Author: Julian Miles, Staff Writer

Not for you, but for me.
“Emily, Uncle Karl, and the twins. All together in that great big truck of his. They’ll be laughing and we’ll laugh too.”
Laughter. You’re my only source of that, but I’m not the only cause of it for you. Watching your delight at things I dread, like the mutaflys that flutter by looking so pretty you can almost forget they’re hunting for fresh blood. A swarm can suck a small human dry in the time it takes her brother to run up two flights of stairs, find the insect spray and get back too late to use it except in petty revenge.
“Karl will have one of his flame throwers and he’ll make the garden safe again.”
You love the garden, all the waving leaves and those pointy-edged flowers in the pond. They’re very pretty. Hypnotic. Even a big man can’t resist being lulled off guard and pulled down by whatever waves those pointy-edged flowers.
“The twins will have new dresses and shoes to show off, and ribbons from the market for your hair.”
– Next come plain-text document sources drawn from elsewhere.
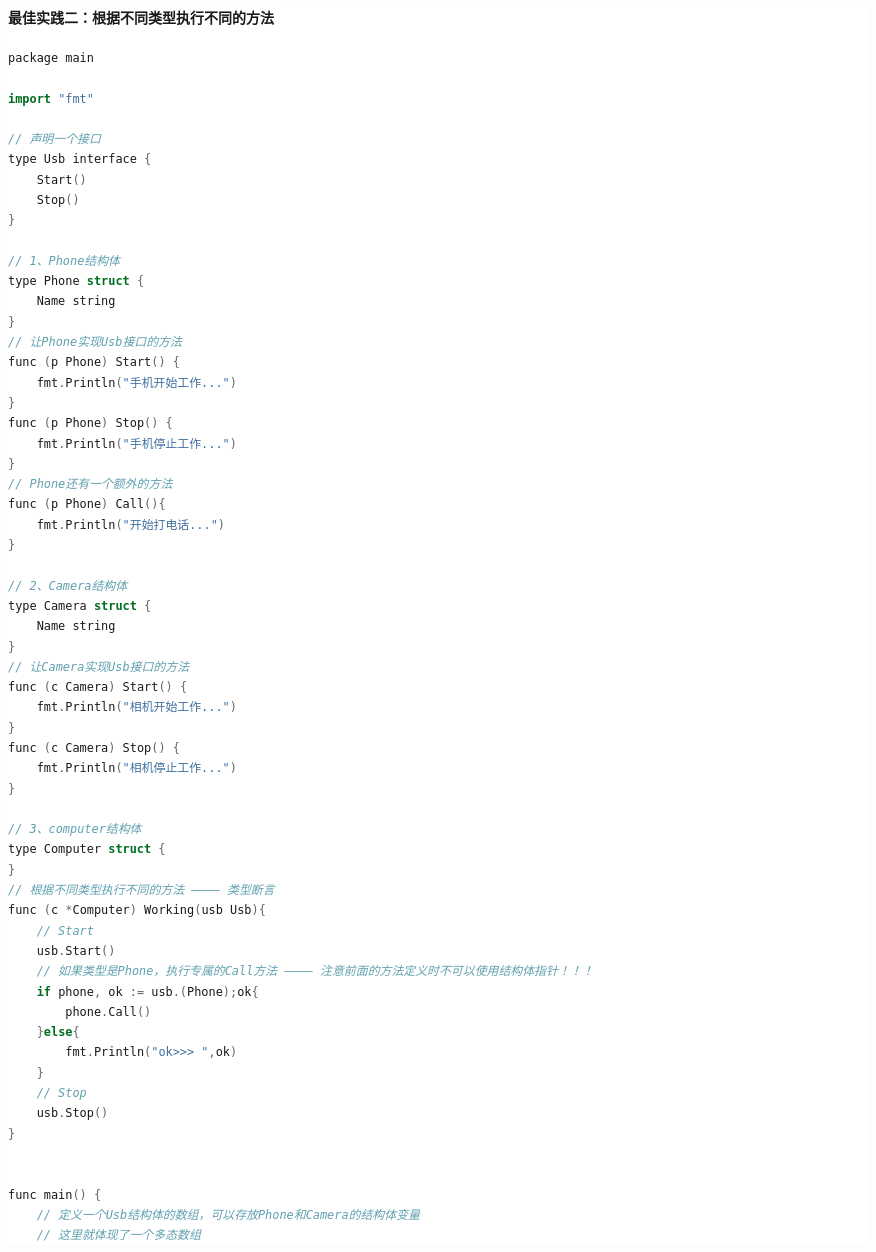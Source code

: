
 ```c++
```

#### 最佳实践二：根据不同类型执行不同的方法

```c++
package main

import "fmt"

// 声明一个接口
type Usb interface {
    Start()
    Stop()
}

// 1、Phone结构体
type Phone struct {
    Name string
}
// 让Phone实现Usb接口的方法
func (p Phone) Start() {
    fmt.Println("手机开始工作...")
}
func (p Phone) Stop() {
    fmt.Println("手机停止工作...")
}
// Phone还有一个额外的方法
func (p Phone) Call(){
    fmt.Println("开始打电话...")
}

// 2、Camera结构体
type Camera struct {
    Name string
}
// 让Camera实现Usb接口的方法
func (c Camera) Start() {
    fmt.Println("相机开始工作...")
}
func (c Camera) Stop() {
    fmt.Println("相机停止工作...")
}

// 3、computer结构体
type Computer struct {
}
// 根据不同类型执行不同的方法 ———— 类型断言
func (c *Computer) Working(usb Usb){
    // Start
    usb.Start()
    // 如果类型是Phone，执行专属的Call方法 ———— 注意前面的方法定义时不可以使用结构体指针！！！
    if phone, ok := usb.(Phone);ok{
        phone.Call()
    }else{
        fmt.Println("ok>>> ",ok)
    }
    // Stop
    usb.Stop()
}


func main() {
    // 定义一个Usb结构体的数组，可以存放Phone和Camera的结构体变量
    // 这里就体现了一个多态数组
```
They’d called to say they were coming to do just that when the last round of mutanukes whistled down, most exploding close enough to the ground to set the tops of the tallest buildings on fire. The luckiest got caught in those fires and died. Everything else was enveloped in a cloud of biological horrors. It caused various maladies, but foaming lung, hypercancer, and explosive dysentery were the most common ways to die.
“We’ll go down to the basement and drink the last of grandpa’s wine, then we can all hop right into that truck and get away from here.”
That’s where I was, down in the basement, all masked up against the dust and mould, cataloguing poor Grandpa Roget’s wine so we could sell it off. I should have been out back, mowing the lawn, snatching glances at you in your flowery shorts and halter top. As usual, you only wore one gardening glove and I’d guess you were singing off-key while you pruned the roses.
“Everyone will be far out of town before evening and we can watch the sunset together.”
The mutanuke that went off high overhead was likely a misfire. I heard the noise and I swear I heard you scream. I scrambled out through the coal chute, leaving the hatch open so we could get inside quicker.
Outside the murk had started to settle. I saw you and the ladder on the ground. You’d either breathed in a little or fallen off the ladder in haste. I dragged you into the basement, closed the top and bottom hatches, then used a lot of the wine to wash us both off. Stinking of fermented, sun-kissed berries, I patched your head wound before carrying you up through the screens at the entrance to the basement.
“There’s beer and ham and cheese, sweetheart. Won’t you come and join us?”
“Join who where, Gareth?”
I look down and see a child’s innocent recognition shining in adult eyes. I was overjoyed when you first came round, convinced you’d get better. Now I curse myself for the selfishness of dragging you inside. Any second now, you’ll smile and I’ll fall in love with what remains of you all over again. I can’t grieve for the family we lost while you laugh as you draw rainbows across the wallpaper. I can’t grieve for you, because darkness waits for me there.
All I can do is tell you lies while you are sleeping, so I can be true when you wake.